- Born: Reginald Vernon Oates May 24, 1949 (age 77) Benson, North Carolina, U.S.
- Occupation: Waste collector
- Conviction: Not guilty by reason of insanity
- Criminal penalty: Committed to a mental hospital

Details
- Date: April 17–18, 1968
- Location: Gwynns Falls Leakin Park in Baltimore, Maryland
- Killed: 4
- Injured: 2
- Weapons: Blade

= Reginald Oates =

American spree killer (born 1950)

Reginald Vernon Oates (born May 24, 1949) is an American spree killer who killed four young boys within the span of two days in April 1968, in Baltimore, Maryland. He was found not guilty by reason of insanity, and sent for treatment at a psychiatric hospital.

== Biography ==
Reginald Oates was adopted at an early age by a couple in Baltimore, Maryland. The family lived in an urban area. As a result, they were subjected to segregation, with Oates spending his childhood and adolescence in a socially disadvantageous atmosphere, being attacked by his peers. In 1965, while he was in the 9th grade, Oates was accused of attempting to rob another student at gunpoint for a few cents, a claim forwarded by other students at his school, which he himself denied committing. He was found guilty, convicted and sentenced to two years imprisonment, which he served in an institution for juvenile offenders. During his imprisonment, Oates was physically and sexually abused by other prisoners, greatly scarring and traumatizing him. After his release, he returned to his parents, dropped out of school and found work as a waste collector. Not long after, he converted to Christianity, but had previously begun showing signs of a mental illness.

== Murders ==
On April 17, 1968, Oates lured 10-year-old Lewis Hill into Gwynns Falls Leakin Park, where he beat and raped him. Afterwards he slit Hill's throat and violated his corpse before slicing off his head and hands. The next day, using the same tactic, Oates lured three boys into the park: 8-year-old Larry Jefferson, his 5-year-old brother Matt, and 10-year-old Lester Watson, beating and stabbing all three numerous times. Like with Hill, he had sex with the children's bodies, gutting their internal organs and cutting off their genitals, which he took with him. The day after, the boys' bodies were found by the authorities. On that same day, Oates managed to lure two underage girls into the park, whom he unsuccessfully attempted to attack.

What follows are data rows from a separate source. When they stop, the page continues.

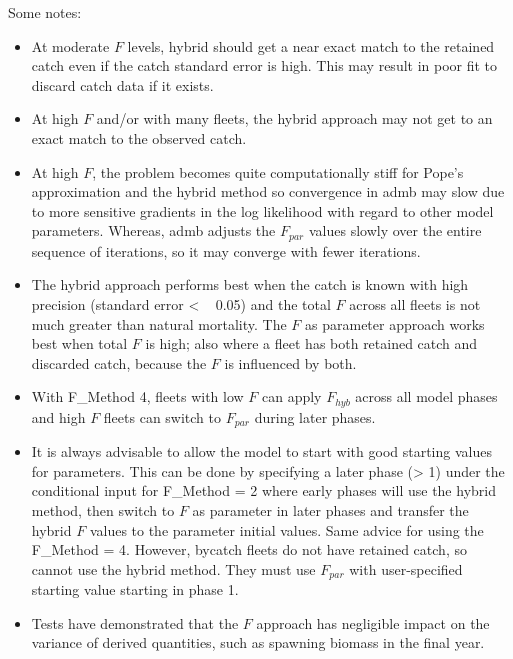 Some notes:
\begin{itemize}
	\item At moderate $F$ levels, hybrid should get a near exact match to the retained catch even if the catch standard error is high. This may result in poor fit to discard catch data if it exists.
	\item At high $F$ and/or with many fleets, the hybrid approach may not get to an exact match to the observed catch.
	\item At high $F$, the problem becomes quite computationally stiff for Pope's approximation and the hybrid method so convergence in \gls{admb} may slow due to more sensitive gradients in the log likelihood with regard to other model parameters. Whereas, \gls{admb} adjusts the $F_{par}$ values slowly over the entire sequence of iterations, so it may converge with fewer iterations.
	\item The hybrid approach performs best when the catch is known with high precision (standard error < ~ 0.05) and the total $F$ across all fleets is not much greater than natural mortality. The $F$ as parameter approach works best when total $F$ is high; also where a fleet has both retained catch and discarded catch, because the $F$ is influenced by both. 
	\item With F\_Method 4, fleets with low $F$ can apply $F_{hyb}$ across all model phases and high $F$ fleets can switch to $F_{par}$ during later phases.
	\item It is always advisable to allow the model to start with good starting values for parameters. This can be done by specifying a later phase (> 1) under the conditional input for F\_Method = 2 where early phases will use the hybrid method, then switch to $F$ as parameter in later phases and transfer the hybrid $F$ values to the parameter initial values. Same advice for using the F\_Method = 4. However, bycatch fleets do not have retained catch, so cannot use the hybrid method. They must use $F_{par}$ with user-specified starting value starting in phase 1.
	\item Tests have demonstrated that the $F$ approach has negligible impact on the variance of derived quantities, such as spawning biomass in the final year.

\end{itemize}
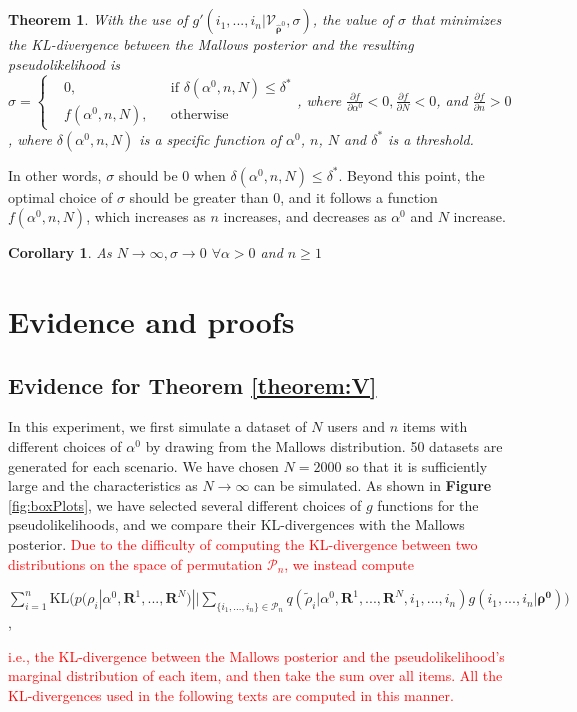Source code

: \documentclass[11pt, oneside]{article}   	%
\newtheorem{theorem}{Theorem}[subsection]
\newtheorem{corollary}{Corollary}[theorem]
\begin{document}
\subsection{ }
\begin{theorem}\label{theorem:sigmafunction}
With the use of  $g'(i_1, ...,i_n|\mathcal{V}_{\hat{\bm{\rho}}^0}, \sigma)$, the value of $\sigma$ that minimizes the KL-divergence between the Mallows posterior and the resulting pseudolikelihood is\\
 $
\sigma = \left \{
\begin{aligned}
&0, && \text{if } \delta(\alpha^0,n,N)\leq \delta ^{*} \\
&f(\alpha^0, n,N), && \text{otherwise}
\end{aligned} \right.
$, where $\frac{\partial f}{\partial \alpha^0} <0, \frac{\partial f}{\partial N} <0$, and $\frac{\partial f}{\partial n} >0$, where $\delta(\alpha^0, n,N)$ is a specific function of $\alpha^0$, $n$, $N$ and $\delta ^*$ is a threshold.
\end{theorem}

In other words, $\sigma$ should be 0 when $\delta(\alpha^0,n,N) \leq \delta^*$. Beyond this point, the optimal choice of $\sigma$ should be greater than 0, and it follows a function $f(\alpha^0,n,N)$, which increases as $n$ increases, and decreases as $\alpha^0$ and $N$ increase.
\begin{corollary}
	As $N \rightarrow \infty,\sigma \rightarrow 0$  $ \forall \alpha >0$ and $n \geq 1$
\end{corollary}

\section{Evidence and proofs}
\subsection{Evidence for Theorem \ref{theorem:V}}
In this experiment, we first simulate a dataset of $N$ users and $n$ items with different choices of $\alpha^0$ by drawing from the Mallows distribution.  50 datasets are generated for each scenario. We have chosen $N = 2000$ so that it is sufficiently large and the characteristics as $N \rightarrow \infty$ can be simulated. As shown in \textbf{Figure} \ref{fig:boxPlots}, we have selected several different choices of $g$ functions for the pseudolikelihoods, and we compare their KL-divergences with the Mallows posterior. \textcolor{red}{Due to the difficulty of computing the KL-divergence between two distributions on the space of permutation $\mathcal{P}_n$, we instead compute }
\begin{center}

 $\sum\limits_{i=1}^{n}\text{KL}\big( p(\rho_i|\alpha^0, \bm{R}^1,..., \bm{R}^N) || \sum\limits_{\{i_1, ..., i_n\}\in \mathcal{P}_n}q(\tilde{{\rho}}_i|\alpha^0, \bm{R}^1, ..., \bm{R}^N, i_1, ..., i_n)g(i_1, ..., i_n|\bm{\rho^0})\big)$, \end{center}\textcolor{red}{i.e., the KL-divergence between the Mallows posterior and the pseudolikelihood's marginal distribution of each item, and then take the sum over all items. All the KL-divergences used in the following texts are computed in this manner.} 
\end{document}
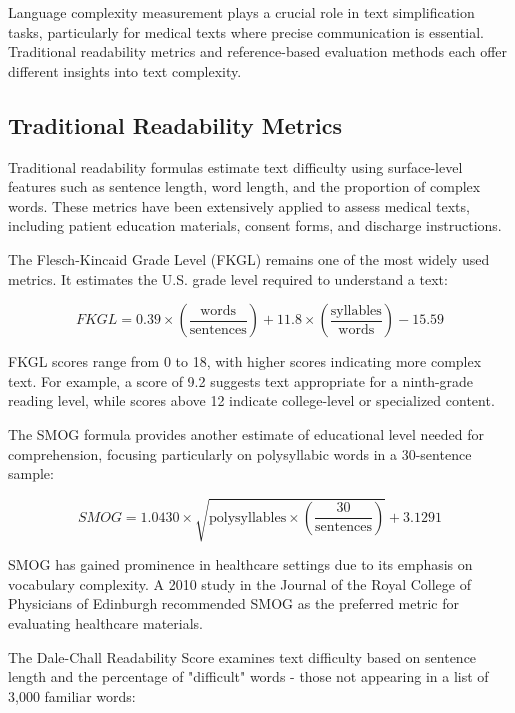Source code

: Language complexity measurement plays a crucial role in text simplification tasks, particularly for medical texts where precise communication is essential. Traditional readability metrics and reference-based evaluation methods each offer different insights into text complexity.

\subsection{Traditional Readability Metrics}

Traditional readability formulas estimate text difficulty using surface-level features such as sentence length, word length, and the proportion of complex words. These metrics have been extensively applied to assess medical texts, including patient education materials, consent forms, and discharge instructions.

The Flesch-Kincaid Grade Level (FKGL) remains one of the most widely used metrics. It estimates the U.S. grade level required to understand a text:

\begin{equation}
    FKGL = 0.39 \times \left(\frac{\text{words}}{\text{sentences}}\right) + 11.8 \times \left(\frac{\text{syllables}}{\text{words}}\right) - 15.59
\end{equation}

FKGL scores range from 0 to 18, with higher scores indicating more complex text. For example, a score of 9.2 suggests text appropriate for a ninth-grade reading level, while scores above 12 indicate college-level or specialized content.

The SMOG formula provides another estimate of educational level needed for comprehension, focusing particularly on polysyllabic words in a 30-sentence sample:

\begin{equation}
    SMOG = 1.0430 \times \sqrt{\text{polysyllables} \times \left(\frac{30}{\text{sentences}}\right)} + 3.1291
\end{equation}

SMOG has gained prominence in healthcare settings due to its emphasis on vocabulary complexity. A 2010 study in the Journal of the Royal College of Physicians of Edinburgh recommended SMOG as the preferred metric for evaluating healthcare materials.

The Dale-Chall Readability Score examines text difficulty based on sentence length and the percentage of "difficult" words - those not appearing in a list of 3,000 familiar words:

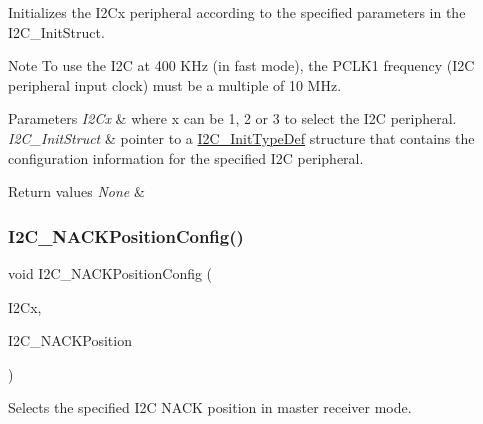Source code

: Initializes the I2\+Cx peripheral according to the specified parameters in the I2\+C\+\_\+\+Init\+Struct. 

\begin{DoxyNote}{Note}
To use the I2C at 400 K\+Hz (in fast mode), the P\+C\+L\+K1 frequency (I2C peripheral input clock) must be a multiple of 10 M\+Hz. ~\newline
 
\end{DoxyNote}

\begin{DoxyParams}{Parameters}
{\em I2\+Cx} & where x can be 1, 2 or 3 to select the I2C peripheral. \\
\hline
{\em I2\+C\+\_\+\+Init\+Struct} & pointer to a \mbox{\hyperlink{struct_i2_c___init_type_def}{I2\+C\+\_\+\+Init\+Type\+Def}} structure that contains the configuration information for the specified I2C peripheral. \\
\hline
\end{DoxyParams}

\begin{DoxyRetVals}{Return values}
{\em None} & \\
\hline
\end{DoxyRetVals}
\mbox{\label{group___i2_c___group1_gad08ebffc3a234d84e6405ec115bd74f1}} 
\subsubsection{\texorpdfstring{I2\+C\+\_\+\+N\+A\+C\+K\+Position\+Config()}{I2C\_NACKPositionConfig()}}
{\footnotesize\ttfamily void I2\+C\+\_\+\+N\+A\+C\+K\+Position\+Config (\begin{DoxyParamCaption}\item[{I2\+C\+\_\+\+Type\+Def $\ast$}]{I2\+Cx,  }\item[{uint16\+\_\+t}]{I2\+C\+\_\+\+N\+A\+C\+K\+Position }\end{DoxyParamCaption})}



Selects the specified I2C N\+A\+CK position in master receiver mode. 

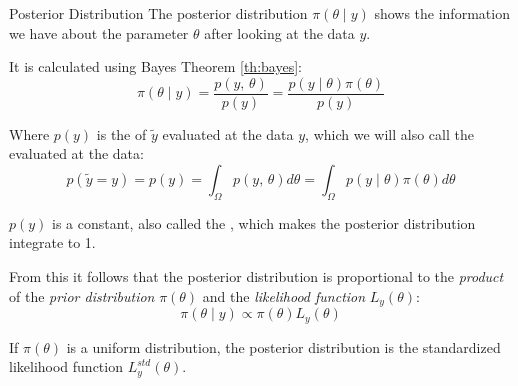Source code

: \begin{definition}{Posterior Distribution}{}{}
	The posterior distribution $\pi(\theta \mid y)$ shows the information we have
	about the parameter $\theta$ after looking at the data $y$.

	It is calculated using Bayes Theorem \ref{th:bayes}:
	\begin{equation}
		\pi(\theta \mid y) = \frac{p(y,\,\theta)}{p(y)} = \frac{p(y \mid \theta) \pi(\theta)}{p(y)}
	\end{equation}

	Where $p(y)$ is the  of $\tilde{y}$ evaluated at the
	data $y$, which we will also call the  evaluated at
	the data:
	\begin{equation}
		p(\tilde y = y) = p(y) = \int_{\Omega} p(y,\,\theta) d\theta = \int_{\Omega} p(y \mid \theta) \pi(\theta) d\theta
	\end{equation}

	\begin{note}
		$p(y)$ is a constant, also called the , which
		makes the posterior distribution integrate to 1.
	\end{note}

	From this it follows that the posterior distribution is proportional to the
	\emph{product} of the \emph{prior distribution} $\pi(\theta)$ and the
	\emph{likelihood function} $L_y(\theta)$:
	\begin{equation}
		\pi(\theta \mid y) \propto \pi(\theta) L_y(\theta)
	\end{equation}
\end{definition}

\begin{note}
	If $\pi(\theta)$ is a uniform distribution, the posterior distribution is the
	standardized likelihood function $L_y^{std}(\theta)$.
\end{note}

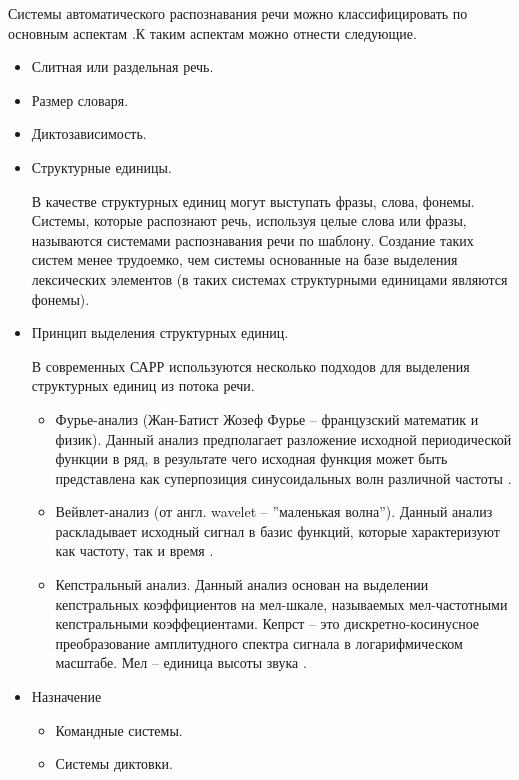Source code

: Системы автоматического распознавания речи можно классифицировать по основным аспектам \cite{classif}.К таким аспектам можно отнести следующие. 
\begin{itemize}
	\item Слитная или раздельная речь.
	\item Размер словаря.
	\item Диктозависимость.
	\item Структурные единицы. 
	
	В качестве структурных единиц могут выступать фразы, слова, фонемы. Системы, которые распознают речь, используя целые слова или фразы, называются системами распознавания речи по шаблону. Создание таких систем менее трудоемко, чем системы основанные на базе выделения лексических элементов (в таких системах структурными единицами являются фонемы). 
	
	\item Принцип выделения структурных единиц.
	
	В современных САРР используются несколько подходов для выделения структурных единиц из потока речи. 
	\begin{itemize}
		\item Фурье-анализ (Жан-Батист Жозеф Фурье -- французский математик и физик). Данный анализ предполагает разложение исходной периодической функции в ряд, в результате чего исходная функция может быть представлена как суперпозиция синусоидальных волн различной частоты \cite{fur_veivlet}.
		\item Вейвлет-анализ (от англ. wavelet -- ''маленькая волна''). Данный анализ раскладывает исходный сигнал в базис функций, которые характеризуют как частоту, так и время \cite{fur_veivlet}.
		\item Кепстральный анализ. Данный анализ основан на выделении кепстральных коэффициентов на мел-шкале, называемых мел-частотными кепстральными коэффециентами. Кепрст -- это дискретно-косинусное преобразование амплитудного спектра сигнала в логарифмическом масштабе. Мел -- единица высоты звука \cite{kepstr}.
	\end{itemize}
	\item Назначение
	\begin{itemize}
		\item Командные системы.
		\item Системы диктовки.
	\end{itemize}
\end{itemize}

He was quickly detained by law enforcement officers who, during his arrest, confiscated two bags and lunchboxes containing the murder weapons and parts from the bodies of the murdered children.

== Subsequent events ==
Following his arrest, Oates was charged with four murders, rapes, two assaults with intent of rape, and one armed robbery. He himself plead not guilty, declaring that he was insane. He was examined by psychiatrists, who, in November of that year, verified that Oates could not stand trial due to his mental condition. As a result, he was sent for compulsory treatment at the Clifton T. Perkins State Hospital in Jessup.